**Work to be completed**.
A single number is wanted: how many lines of the data below include the string "Password"?

**Material provided**.
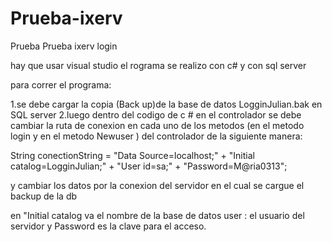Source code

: # Prueba-ixerv
Prueba Prueba ixerv login 

hay que usar visual studio 
el rograma se realizo con c# y con sql server

para correr el programa:

1.se debe cargar la copia (Back up)de la base de datos LogginJulian.bak en SQL server 
2.luego dentro del codigo de c # en el controlador se debe cambiar la ruta de conexion en cada uno de los metodos (en el metodo login y en el metodo Newuser ) del controlador de la siguiente manera:

String conectionString = "Data Source=localhost;" +
                                        "Initial catalog=LogginJulian;" +
                                        "User id=sa;" +
                                        "Password=M@ria0313";
                                        
 y cambiar los datos por la conexion del servidor en el cual se cargue el backup de la db 
 
 en "Initial catalog va el nombre de la base de datos
 user : el usuario del servidor y  Password es la clave para el acceso.
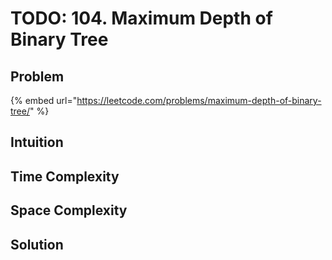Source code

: # TODO: 104. Maximum Depth of Binary Tree

## Problem

{% embed url="https://leetcode.com/problems/maximum-depth-of-binary-tree/" %}

## Intuition



## Time Complexity



## Space Complexity



## Solution
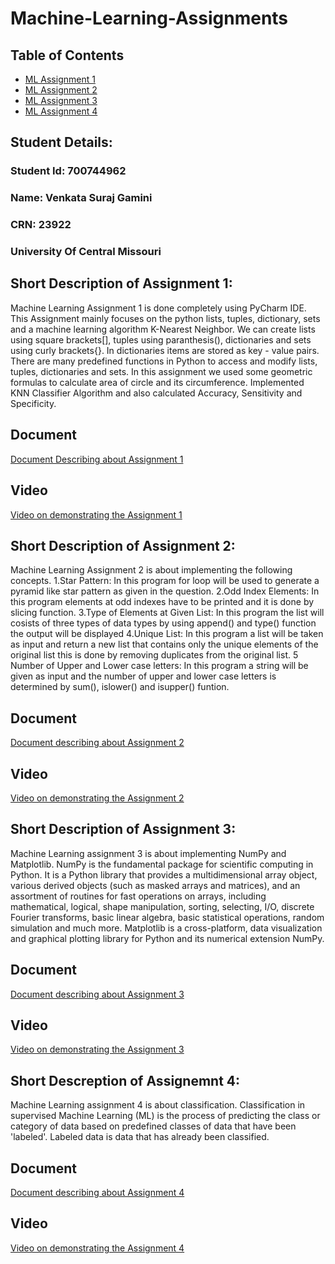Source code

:# Machine-Learning-Assignments
## Table of Contents
- [ML Assignment 1](https://github.com/SurajGamini18/Machine-Learning-Assignments/tree/main/Assignment-1%20src)
- [ML Assignment 2](https://github.com/SurajGamini18/Machine-Learning-Assignments/tree/main/Assignment-%202%20src)
- [ML Assignment 3](https://github.com/SurajGamini18/Machine-Learning-Assignments/tree/main/Assignment%20-3%20src)
- [ML Assignment 4](https://github.com/SurajGamini18/Machine-Learning-Assignments/tree/main/Assignment-4%20src)
## Student Details:
### Student Id: 700744962
### Name: Venkata Suraj Gamini
### CRN: 23922
### University Of Central Missouri


## Short Description of Assignment 1: 
Machine Learning Assignment 1 is done completely using PyCharm IDE. This Assignment mainly focuses on the python lists, tuples, dictionary, sets and a machine learning algorithm K-Nearest Neighbor. We can create lists using square brackets[], tuples using paranthesis(), dictionaries and sets using curly brackets{}. In dictionaries items are stored as key - value pairs. There are many predefined functions in Python to access and modify lists, tuples, dictionaries and sets. In this assignment we used some geometric formulas to calculate area of circle and its circumference.
Implemented KNN Classifier Algorithm and also calculated Accuracy, Sensitivity and Specificity.

## Document
[Document Describing about Assignment 1](https://docs.google.com/document/d/1gls-qOcyWulHMRlIBIFXydakF2ZlxLXF/edit?usp=share_link&ouid=115006250578410786078&rtpof=true&sd=true)

## Video
[Video on demonstrating the Assignment 1](https://drive.google.com/file/d/1pLA2XbeIBNCw_B_a4mBcUtrrWZtLhiSt/view?usp=share_link) 


## Short Description of Assignment 2:
Machine Learning Assignment 2 is about implementing the following concepts.
  1.Star Pattern: In this program for loop will be used to generate a pyramid like star pattern as given in the question.
  2.Odd Index Elements: In this program elements at odd indexes have to be printed and it is done by slicing function.
  3.Type of Elements at Given List: In this program the list will cosists of three types of data types by using append() and type() function the output will be displayed
  4.Unique List: In this program a list will be taken as input and return a new list that contains only the unique elements of the original list this is done by removing duplicates from the original list.
  5 Number of Upper and Lower case letters: In this program a string will be given as input and the number of upper and lower case letters is determined by sum(), islower() and isupper() funtion.
  
## Document
[Document describing about Assignment 2](https://docs.google.com/document/d/1mJ8Iyplzn8-jGVT8GgT-55vzVA6RsA3E/edit?usp=share_link&ouid=115006250578410786078&rtpof=true&sd=true) 

## Video
[Video on demonstrating the Assignment 2](https://drive.google.com/file/d/1J5P18c89C1jFWtsOnr46dBACyyYvu0T6/view?usp=share_link) 


## Short Description of Assignment 3:
Machine Learning assignment 3 is about implementing NumPy and Matplotlib. NumPy is the fundamental package for scientific computing in Python. It is a Python library that provides a multidimensional array object, various derived objects (such as masked arrays and matrices), and an assortment of routines for fast operations on arrays, including mathematical, logical, shape manipulation, sorting, selecting, I/O, discrete Fourier transforms, basic linear algebra, basic statistical operations, random simulation and much more. Matplotlib is a cross-platform, data visualization and graphical plotting library for Python and its numerical extension NumPy.


## Document
[Document describing about Assignment 3](https://docs.google.com/document/d/16_4ZRhFIYc8j2xhR92ud8VRJXoduls7T/edit?usp=share_link&ouid=115006250578410786078&rtpof=true&sd=true)

## Video
[Video on demonstrating the Assignment 3](https://drive.google.com/file/d/1zvOtCGmY4RmPuZp8DS4FjF0magIFzT1Y/view?usp=share_link)


## Short Descreption of Assignemnt 4:
Machine Learning assignment 4 is about classification. Classification in supervised Machine Learning (ML) is the process of predicting the class or category of data based on predefined classes of data that have been 'labeled'. Labeled data is data that has already been classified.


## Document
[Document describing about Assignment 4](https://docs.google.com/document/d/1dt3tP45_7Y4KjZLXZvRirgOxRBtlC9gi/edit?usp=share_link&ouid=115006250578410786078&rtpof=true&sd=true)

## Video
[Video on demonstrating the Assignment 4](https://drive.google.com/file/d/1wMsarJVLwc2-DJXM_D_wo8HH3q5rlGRH/view?usp=share_link)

**Answer for this exercise**.
2